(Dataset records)
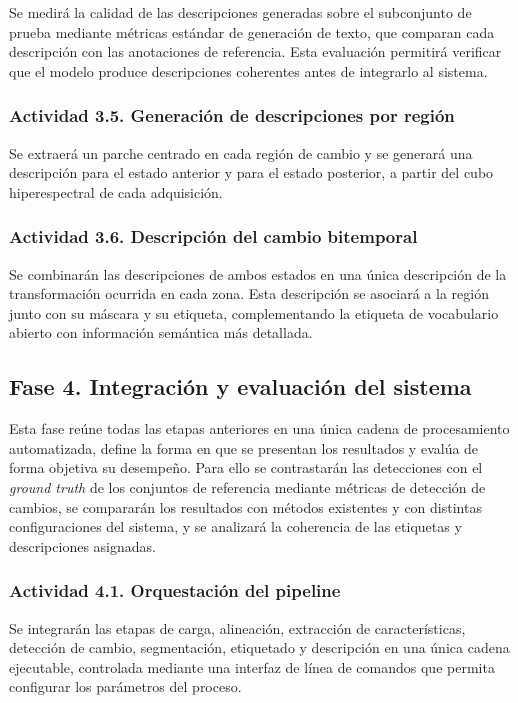 Se medirá la calidad de las descripciones generadas sobre el subconjunto de prueba mediante métricas estándar de generación de texto, que comparan cada descripción con las anotaciones de referencia. Esta evaluación permitirá verificar que el modelo produce descripciones coherentes antes de integrarlo al sistema.

\subsubsection{Actividad 3.5. Generación de descripciones por región}

Se extraerá un parche centrado en cada región de cambio y se generará una descripción para el estado anterior y para el estado posterior, a partir del cubo hiperespectral de cada adquisición.

\subsubsection{Actividad 3.6. Descripción del cambio bitemporal}

Se combinarán las descripciones de ambos estados en una única descripción de la transformación ocurrida en cada zona. Esta descripción se asociará a la región junto con su máscara y su etiqueta, complementando la etiqueta de vocabulario abierto con información semántica más detallada.

\subsection{Fase 4. Integración y evaluación del sistema}

Esta fase reúne todas las etapas anteriores en una única cadena de procesamiento automatizada, define la forma en que se presentan los resultados y evalúa de forma objetiva su desempeño. Para ello se contrastarán las detecciones con el \textit{ground truth} de los conjuntos de referencia mediante métricas de detección de cambios, se compararán los resultados con métodos existentes y con distintas configuraciones del sistema, y se analizará la coherencia de las etiquetas y descripciones asignadas.

\subsubsection{Actividad 4.1. Orquestación del pipeline}

Se integrarán las etapas de carga, alineación, extracción de características, detección de cambio, segmentación, etiquetado y descripción en una única cadena ejecutable, controlada mediante una interfaz de línea de comandos que permita configurar los parámetros del proceso.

■ **WORK ITEM**
Without any of the pictures, set the entries down again exactly as written.

■ **RESPONSE AREA**
 Se medirá la calidad de las descripciones generadas sobre el subconjunto de prueba mediante métricas estándar de generación de texto, que comparan cada descripción con las anotaciones de referencia. Esta evaluación permitirá verificar que el modelo produce descripciones coherentes antes de integrarlo al sistema.

\subsubsection{Actividad 3.5. Generación de descripciones por región}

Se extraerá un parche centrado en cada región de cambio y se generará una descripción para el estado anterior y para el estado posterior, a partir del cubo hiperespectral de cada adquisición.

\subsubsection{Actividad 3.6. Descripción del cambio bitemporal}

Se combinarán las descripciones de ambos estados en una única descripción de la transformación ocurrida en cada zona. Esta descripción se asociará a la región junto con su máscara y su etiqueta, complementando la etiqueta de vocabulario abierto con información semántica más detallada.

\subsection{Fase 4. Integración y evaluación del sistema}

Esta fase reúne todas las etapas anteriores en una única cadena de procesamiento automatizada, define la forma en que se presentan los resultados y evalúa de forma objetiva su desempeño. Para ello se contrastarán las detecciones con el \textit{ground truth} de los conjuntos de referencia mediante métricas de detección de cambios, se compararán los resultados con métodos existentes y con distintas configuraciones del sistema, y se analizará la coherencia de las etiquetas y descripciones asignadas.

\subsubsection{Actividad 4.1. Orquestación del pipeline}

Se integrarán las etapas de carga, alineación, extracción de características, detección de cambio, segmentación, etiquetado y descripción en una única cadena ejecutable, controlada mediante una interfaz de línea de comandos que permita configurar los parámetros del proceso.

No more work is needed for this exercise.